# [Your assignment]
From the listing below, pull each line that includes "cover".

# [Dataset entries]

────

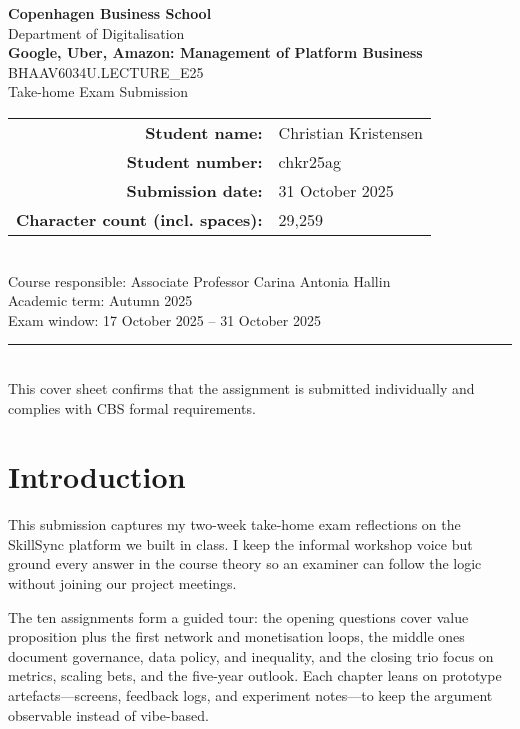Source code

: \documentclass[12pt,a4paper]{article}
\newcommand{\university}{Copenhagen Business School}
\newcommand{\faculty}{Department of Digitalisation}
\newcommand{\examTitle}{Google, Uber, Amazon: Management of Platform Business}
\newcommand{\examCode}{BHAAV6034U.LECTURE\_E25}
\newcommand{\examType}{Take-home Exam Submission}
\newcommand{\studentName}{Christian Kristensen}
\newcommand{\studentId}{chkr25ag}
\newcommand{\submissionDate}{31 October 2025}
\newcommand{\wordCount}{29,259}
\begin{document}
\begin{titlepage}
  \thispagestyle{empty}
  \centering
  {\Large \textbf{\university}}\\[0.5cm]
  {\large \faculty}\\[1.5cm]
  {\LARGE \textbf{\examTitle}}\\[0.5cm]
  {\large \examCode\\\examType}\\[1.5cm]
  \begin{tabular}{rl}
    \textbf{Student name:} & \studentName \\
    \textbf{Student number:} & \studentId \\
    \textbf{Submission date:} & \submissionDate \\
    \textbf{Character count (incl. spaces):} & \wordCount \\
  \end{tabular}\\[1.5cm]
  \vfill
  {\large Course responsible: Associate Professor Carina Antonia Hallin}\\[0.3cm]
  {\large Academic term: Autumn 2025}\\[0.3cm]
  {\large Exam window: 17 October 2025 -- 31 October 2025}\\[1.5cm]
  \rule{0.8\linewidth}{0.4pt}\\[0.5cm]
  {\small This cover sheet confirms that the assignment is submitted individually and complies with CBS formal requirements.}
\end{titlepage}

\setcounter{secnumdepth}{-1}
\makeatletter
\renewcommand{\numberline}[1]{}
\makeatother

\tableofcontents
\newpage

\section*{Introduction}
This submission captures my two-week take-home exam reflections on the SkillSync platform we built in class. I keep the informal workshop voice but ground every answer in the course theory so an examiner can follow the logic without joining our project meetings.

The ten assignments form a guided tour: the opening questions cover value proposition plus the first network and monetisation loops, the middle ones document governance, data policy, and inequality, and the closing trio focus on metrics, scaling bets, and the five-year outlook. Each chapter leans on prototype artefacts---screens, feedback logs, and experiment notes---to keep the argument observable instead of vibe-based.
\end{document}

────

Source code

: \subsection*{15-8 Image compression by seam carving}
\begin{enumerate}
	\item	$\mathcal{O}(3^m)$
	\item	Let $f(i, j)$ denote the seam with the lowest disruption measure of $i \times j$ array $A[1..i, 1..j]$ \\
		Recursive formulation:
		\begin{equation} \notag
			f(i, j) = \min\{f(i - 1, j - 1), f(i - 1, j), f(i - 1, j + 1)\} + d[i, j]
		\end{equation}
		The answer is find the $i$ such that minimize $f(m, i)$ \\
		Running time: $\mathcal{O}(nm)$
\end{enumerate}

────

# [Answer to the problem]
  {\small This cover sheet confirms that the assignment is submitted individually and complies with CBS formal requirements.}
The ten assignments form a guided tour: the opening questions cover value proposition plus the first network and monetisation loops, the middle ones document governance, data policy, and inequality, and the closing trio focus on metrics, scaling bets, and the five-year outlook. Each chapter leans on prototype artefacts---screens, feedback logs, and experiment notes---to keep the argument observable instead of vibe-based.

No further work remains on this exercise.